Tuesday, June 18, 2013

Recently Seen...

Quick capsules for some Hollywood movies I recently watched:  Argo, Zero Dark Thirty, Silver Linings Playbook, The Perks of Being a Wallflower, Moonrise Kingdom, and an old charmer, Simone Simon’s first Hollywood feature, Girls’ Dormitory (1936).

I can’t understand the hype surrounding Argo. A middling thriller where the politics is superficial and the triumphant Americanism predictable. More mumbling for dialog and the picture is half-over by the time you figure out who’s who. Fancy camera work, and taught editing make for a gripping climax, but nothing more. No real intelligence and the bathos of the superhero figurines coda is risible.

Stripping Zero Dark Thirty of its wider dimensions I found it overlong and disjointed. Politically it is propaganda and seems to have no sense of how fine is the line separating terrorism from the barbarism of torture, which is taken as a given and never held up to scrutiny. I found I had a lot of sympathy with the views expressed here Enlightened Barbarism: On Zero Dark Thirty and the Torture Debate. Technically, the attack on the compound is impressive, but again the slaughter of unarmed people woken from their sleep does not seem to interest Bigelow.

The Perks of Being a Wallflower and Silver Linings Playbook are both forgettable, the same old rehash of familiar themes, and far from any semblance of reality. Any poor bastard with a mental illness or a shy teenager would be plunged even further into despair when returning to the reality of their own lives after seeing this pap.

Moonrise Kingdom was surprisingly charming, and its nostalgic quirkiness embraces your heart. Great cameos. The girl Suzzy is a brilliant deadpan, nicely capturing the 60s vibe perfectly. Brilliant idea to have Francoise Hardy as her favorite singer. Great camera work and melding of Benjamin's Britten’s music.

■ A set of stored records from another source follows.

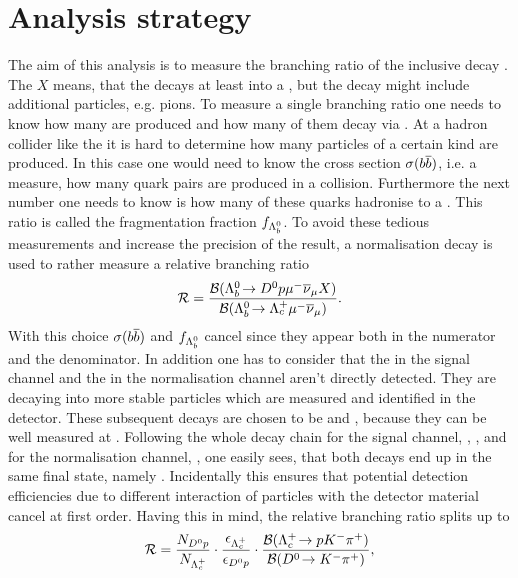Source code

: \chapter{Analysis strategy}
\label{sec:Strategy}
The aim of this analysis is to measure the branching ratio of the inclusive decay \LbToDpmunuX.
The $X$ means, that the \Lb decays at least into a \Dz\proton\mun\neumb, but the decay might include additional particles, e.g. pions.
To measure a single branching ratio one needs to know how many \Lb are produced and how many of them decay via \LbToDpmunu.
At a hadron collider like the \lhc it is hard to determine how many particles of a certain kind are produced.
In this case one would need to know the \bquark\bquarkbar cross section $\sigma({b}{\overline {{b}}})$, i.e. a measure, how many \bquark\bquarkbar quark pairs are produced in a \proton\antiproton collision.
Furthermore the next number one needs to know is how many of these \bquark quarks hadronise to a \Lb.
This ratio is called the fragmentation fraction $f_{{{\Lambda}^0_{b}}}$.
To avoid these tedious measurements and increase the precision of the result, a normalisation decay \LbToLcmunu is used to rather measure a relative branching ratio
\begin{align}
	\mathcal{R} =
	\frac{{\cal B}({{\Lambda}^0_{b}}\!\rightarrow {\ensuremath{{D}^0}}{\ensuremath{p}} {\ensuremath{\mu^-}} {\ensuremath{{\overline{\nu}}_\mu}} X)}{{\cal B}({{\Lambda}^0_{b}}\!\rightarrow {\ensuremath{{\Lambda}^+_{c}}} {\ensuremath{\mu^-}}{\ensuremath{{\overline{\nu}}_\mu}})}. \label{eq:R_def}
\end{align}
With this choice $\sigma({b}{\overline {{b}}})$ and $f_{{{\Lambda}^0_{b}}}$ cancel since they appear both in the numerator and the denominator.
In addition one has to consider that the \Dz in the signal channel and the \Lc in the normalisation channel aren't directly detected.
They are decaying into more stable particles which are measured and identified in the detector.
These subsequent decays are chosen to be \DToKpi and \LcTopKpi, because they can be well measured at \lhcb.
Following the whole decay chain for the signal channel, \LbToDpmunuX, \DToKpi, and for the normalisation channel, \LbToLcmunu, \LcTopKpi one easily sees, that both decays end up in the same final state, namely \pKpi\mun\neumb.
Incidentally this ensures that potential detection efficiencies due to different interaction of particles with the detector material cancel at first order.
Having this in mind, the relative branching ratio splits up to
\begin{align}
	\mathcal{R} =
	 \frac{N_{{{D}^0}{p}}}{N_{{{\Lambda}^+_{c}}}}  
	 \cdot \frac{\epsilon_{{{\Lambda}^+_{c}}}}{\epsilon_{{{D}^0}{p}}}
	 \cdot \frac{{\cal B}({{\Lambda}^+_{c}}\!\rightarrow p {{K}^-} {{\pi}^+})}{{\cal B}({{D}^0}\!\rightarrow {\ensuremath{{K}^-}}{\ensuremath{{\pi}^+}})}, \label{eq:R}
\end{align}
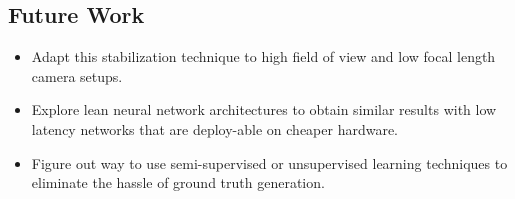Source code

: \subsection{Future Work}
\begin{itemize}
    \item Adapt this stabilization technique to high field of view and low focal length camera setups.

    \item Explore lean neural network architectures to obtain similar results with low latency networks that are deploy-able on cheaper hardware.

    \item Figure out way to use semi-supervised or unsupervised learning techniques to eliminate the hassle of ground truth generation.
    
\end{itemize}
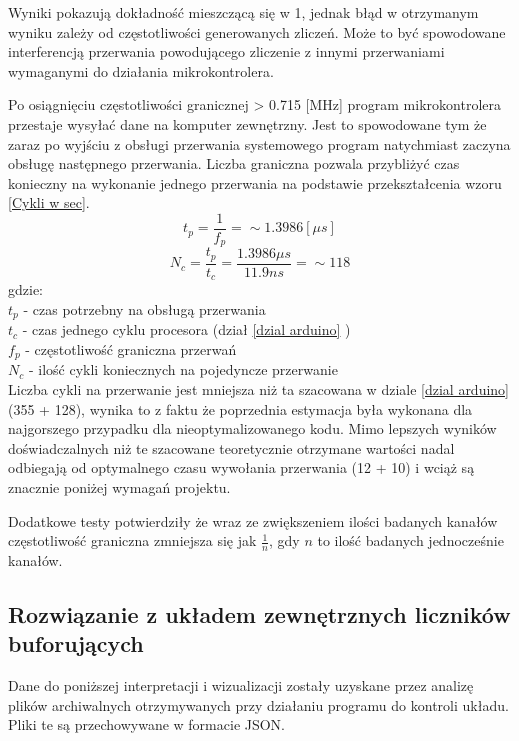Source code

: Wyniki pokazują dokładność mieszczącą się w  1\textperthousand, 
jednak błąd w otrzymanym wyniku zależy od częstotliwości generowanych zliczeń.
Może to być spowodowane interferencją przerwania powodującego zliczenie z innymi przerwaniami wymaganymi do działania mikrokontrolera.

Po osiągnięciu częstotliwości granicznej > 0.715 [MHz] program mikrokontrolera przestaje wysyłać dane na komputer zewnętrzny.
Jest to spowodowane tym że zaraz po wyjściu z obsługi przerwania systemowego program natychmiast zaczyna obsługę następnego przerwania. 
Liczba graniczna pozwala przybliżyć czas konieczny na wykonanie jednego przerwania na podstawie przekształcenia wzoru \ref{Cykli w sec}. 
$$ t_p = \frac{1}{f_p} = \sim 1.3986 [\mu s] $$
$$ N_c = \frac{t_p}{t_c} =  \frac{1.3986 \mu s}{11.9 ns} =\sim 118$$
gdzie: \\
        \indent $t_p$ -  czas potrzebny na obsługą przerwania\\
        \indent $t_c$ -  czas jednego cyklu procesora (dział \ref{dzial arduino} ) \\
        \indent $f_p$ -  częstotliwość graniczna przerwań \\
        \indent $N_c$ -  ilość cykli koniecznych na pojedyncze przerwanie \\

Liczba cykli na przerwanie jest mniejsza niż ta szacowana w dziale \ref{dzial arduino} (355 + 128)\cite{ard_opt_git}, wynika to z faktu że poprzednia estymacja była wykonana dla najgorszego przypadku dla nieoptymalizowanego kodu.
Mimo lepszych wyników doświadczalnych niż te szacowane teoretycznie otrzymane wartości nadal odbiegają od optymalnego czasu wywołania przerwania (12 + 10) \cite{interupt latency} i wciąż są znacznie poniżej wymagań projektu. 

Dodatkowe testy potwierdziły że wraz ze zwiększeniem ilości badanych kanałów częstotliwość graniczna zmniejsza się jak $\frac{1}{n}$, gdy $n$ to ilość badanych jednocześnie kanałów. 

\subsection{Rozwiązanie z układem zewnętrznych liczników buforujących}

Dane do poniższej interpretacji i wizualizacji zostały uzyskane przez analizę plików archiwalnych otrzymywanych przy działaniu programu do kontroli układu.
Pliki te są przechowywane w formacie JSON.


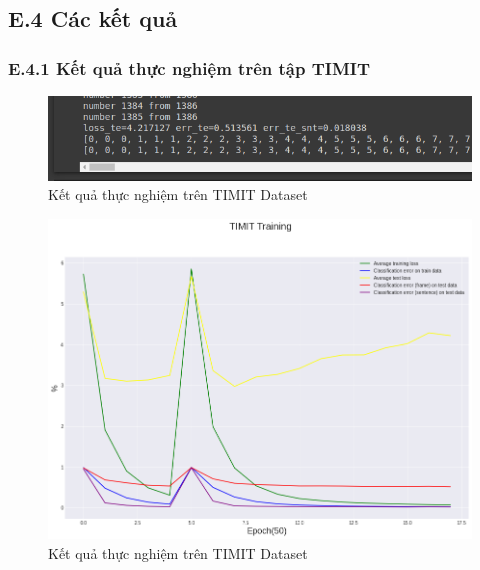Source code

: \documentclass{article}
\begin{document}
	\subsection{E.4 Các kết quả}
	\subsubsection{E.4.1 Kết quả thực nghiệm trên tập TIMIT}
	\begin{figure}[H]
		\centering
		\includegraphics[width=.75\textwidth]{result/evaluate_result_timit.png}
		\caption{Kết quả thực nghiệm trên TIMIT Dataset}
		\label{fig:writing-thesis}
	\end{figure}
	\begin{figure}[H]
		\centering
		\includegraphics[width=.75\textwidth]{result/sincnet_timit_plot.png}
		\caption{Kết quả thực nghiệm trên TIMIT Dataset}
		\label{fig:writing-thesis}
	\end{figure}
\end{document}
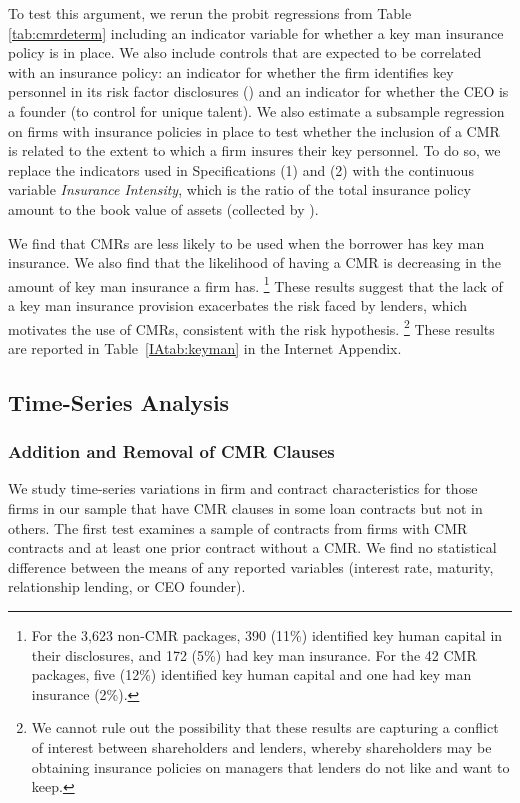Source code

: \documentclass[a4paper,12pt]{article}
\begin{document}
To test this argument, we rerun the probit regressions from Table \ref{tab:cmrdeterm} including an indicator variable for whether a key man insurance policy is in place.
We also include controls that are expected to be correlated with an insurance policy: an indicator for whether the firm identifies key personnel in its risk factor disclosures (\citet{Israelsen_2017}) and an indicator for whether the CEO is a founder (to control for unique talent).
We also estimate a subsample regression on firms with insurance policies in place to test whether the inclusion of a CMR is related to the extent to which a firm insures their key personnel.
To do so, we replace the indicators used in Specifications (1) and (2) with the continuous variable \textit{Insurance Intensity}, which is the ratio of the total insurance policy amount to the book value of assets (collected by \citet{Israelsen_2017}).


We find that CMRs are less likely to be used when the borrower has key man insurance.
We also find that the likelihood of having a CMR is decreasing in the amount of key man insurance a firm has.%
    \footnote{For the 3,623 non-CMR packages, 390 (11\%) identified key human capital in their disclosures, and 172 (5\%) had key man insurance. For the 42 CMR packages, five (12\%) identified key human capital and one had key man insurance (2\%).}
These results suggest that the lack of a key man insurance provision exacerbates the risk faced by lenders, which motivates the use of CMRs, consistent with the risk hypothesis.%
 \footnote{We cannot rule out the possibility that these results are capturing a conflict of interest between shareholders and lenders, whereby shareholders may be obtaining insurance policies on managers that lenders do not like and want to keep.}
These results are reported in Table~\ref{IAtab:keyman} in the Internet Appendix.




\subsection{Time-Series Analysis}

\subsubsection{Addition and Removal of CMR Clauses}

We study time-series variations in firm and contract characteristics for those firms in our sample that have CMR clauses in some loan contracts but not in others.
The first test examines a sample of contracts from firms with CMR contracts and at least one prior contract without a CMR.
We find no statistical difference between the means of any reported variables (interest rate, maturity, relationship lending, or CEO founder).
\end{document}
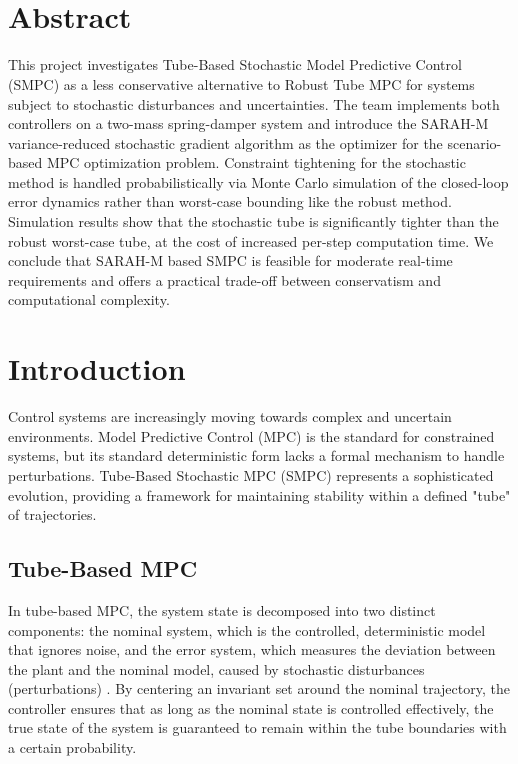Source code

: \documentclass[11pt]{article}
\title{\textbf{\course} \\ \assignment}
\author{\name}
\date{\datefixed}
\begin{document}
\maketitle
\section*{Abstract}
This project investigates Tube-Based Stochastic Model Predictive Control (SMPC) as a less conservative alternative to Robust Tube MPC for systems subject to stochastic disturbances and uncertainties. The team implements both controllers on a two-mass spring-damper system and introduce the SARAH-M variance-reduced stochastic gradient algorithm as the optimizer for the scenario-based MPC optimization problem. Constraint tightening for the stochastic method is handled probabilistically via Monte Carlo simulation of the closed-loop error dynamics rather than worst-case bounding like the robust method. Simulation results show that the stochastic tube is significantly tighter than the robust worst-case tube, at the cost of increased per-step computation time. We conclude that SARAH-M based SMPC is feasible for moderate real-time requirements and offers a practical trade-off between conservatism and computational complexity.

\section{Introduction}
Control systems are increasingly moving towards complex and uncertain environments.
Model Predictive Control (MPC) is the standard for constrained systems, but its standard deterministic form lacks a formal mechanism to handle perturbations.
Tube-Based Stochastic MPC (SMPC) represents a sophisticated evolution, providing a framework for maintaining stability within a defined "tube" of trajectories.

\subsection{Tube-Based MPC}
In tube-based MPC, the system state is decomposed into two distinct components: the nominal system, which is the controlled, deterministic model that ignores noise,
and the error system, which measures the deviation between the plant and the nominal model, caused by stochastic disturbances (perturbations) \cite{LANGSON2004125,dey2026adaptivetubempccommon}.
By centering an invariant set around the nominal trajectory, the controller ensures that as long as the nominal state is controlled effectively, the true state of the system is guaranteed to remain within the tube boundaries with a certain probability.
\end{document}
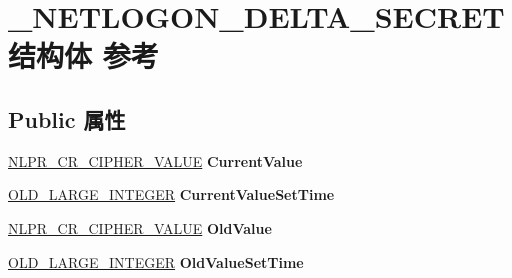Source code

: \hypertarget{struct___n_e_t_l_o_g_o_n___d_e_l_t_a___s_e_c_r_e_t}{}\section{\+\_\+\+N\+E\+T\+L\+O\+G\+O\+N\+\_\+\+D\+E\+L\+T\+A\+\_\+\+S\+E\+C\+R\+E\+T结构体 参考}
\label{struct___n_e_t_l_o_g_o_n___d_e_l_t_a___s_e_c_r_e_t}
\subsection*{Public 属性}
\begin{DoxyCompactItemize}
\item 
\mbox{\label{struct___n_e_t_l_o_g_o_n___d_e_l_t_a___s_e_c_r_e_t_ab9b989c079b80d801f9395f4b4d6f67f}} 
\hyperlink{struct___n_l_p_r___c_r___c_i_p_h_e_r___v_a_l_u_e}{N\+L\+P\+R\+\_\+\+C\+R\+\_\+\+C\+I\+P\+H\+E\+R\+\_\+\+V\+A\+L\+UE} {\bfseries Current\+Value}
\item 
\mbox{\label{struct___n_e_t_l_o_g_o_n___d_e_l_t_a___s_e_c_r_e_t_a063a045c66843c4ea1ca2db9ed06f133}} 
\hyperlink{struct___o_l_d___l_a_r_g_e___i_n_t_e_g_e_r}{O\+L\+D\+\_\+\+L\+A\+R\+G\+E\+\_\+\+I\+N\+T\+E\+G\+ER} {\bfseries Current\+Value\+Set\+Time}
\item 
\mbox{\label{struct___n_e_t_l_o_g_o_n___d_e_l_t_a___s_e_c_r_e_t_adc495ae664b38b8e2ea49b674dd6f42c}} 
\hyperlink{struct___n_l_p_r___c_r___c_i_p_h_e_r___v_a_l_u_e}{N\+L\+P\+R\+\_\+\+C\+R\+\_\+\+C\+I\+P\+H\+E\+R\+\_\+\+V\+A\+L\+UE} {\bfseries Old\+Value}
\item 
\mbox{\label{struct___n_e_t_l_o_g_o_n___d_e_l_t_a___s_e_c_r_e_t_a4c5d6d3f0def9c5eb3b224406ec5f468}} 
\hyperlink{struct___o_l_d___l_a_r_g_e___i_n_t_e_g_e_r}{O\+L\+D\+\_\+\+L\+A\+R\+G\+E\+\_\+\+I\+N\+T\+E\+G\+ER} {\bfseries Old\+Value\+Set\+Time}
\item 
\mbox{\label{struct___n_e_t_l_o_g_o_n___d_e_l_t_a___s_e_c_r_e_t_a47bc702ccb3c61b255aa913219bb5fb4}} 

\end{DoxyCompactItemize}
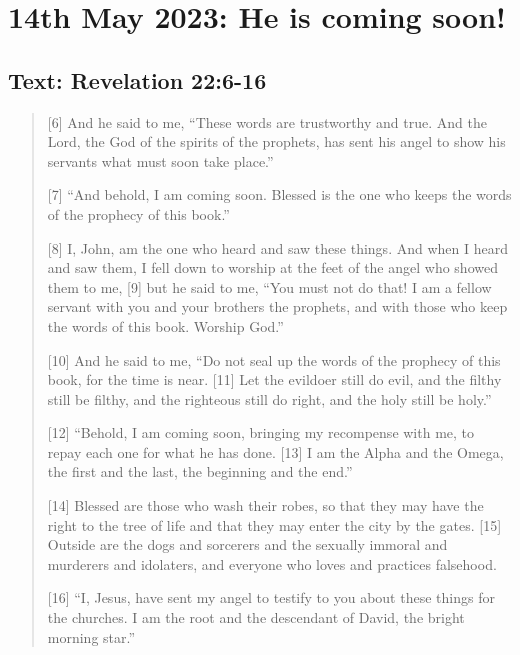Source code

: \setcounter{figure}{0}

\section{14th May 2023: He is coming soon!}
\subsection*{Text: Revelation 22:6-16}
  \begin{quote}
    [6] And he said to me, “These words are trustworthy and true. And the
    Lord, the God of the spirits of the prophets, has sent his angel to show
    his servants what must soon take place.”

    [7] “And behold, I am coming soon. Blessed is the one who keeps the words
    of the prophecy of this book.”

    [8] I, John, am the one who heard and saw these things. And when I heard
    and saw them, I fell down to worship at the feet of the angel who showed
    them to me, [9] but he said to me, “You must not do that! I am a fellow
    servant with you and your brothers the prophets, and with those who keep
    the words of this book. Worship God.”

    [10] And he said to me, “Do not seal up the words of the prophecy of this
    book, for the time is near. [11] Let the evildoer still do evil, and the
    filthy still be filthy, and the righteous still do right, and the holy
    still be holy.”

    [12] “Behold, I am coming soon, bringing my recompense with me, to repay
    each one for what he has done. [13] I am the Alpha and the Omega, the
    first and the last, the beginning and the end.”

    [14] Blessed are those who wash their robes, so that they may have the
    right to the tree of life and that they may enter the city by the gates.
    [15] Outside are the dogs and sorcerers and the sexually immoral and
    murderers and idolaters, and everyone who loves and practices falsehood.

    [16] “I, Jesus, have sent my angel to testify to you about these things
    for the churches. I am the root and the descendant of David, the bright
    morning star.”
  \end{quote}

Girl’s Dormitory (1936) has the old Hollywood magic. So elegantly made, and Simone Simon is lovely and utterly beguiling as a schoolgirl in a finishing school in the Austrian alps on the cusp of womanhood, and with a crush on her teacher, Herbert Marshall, who fits his role like a glove. Director Cumming & DP Gerstad do a great job, and deliver a brave ending for the period with on an screen kiss – but after graduation.

The Politician's Husband (UK TV Mini-series 2013)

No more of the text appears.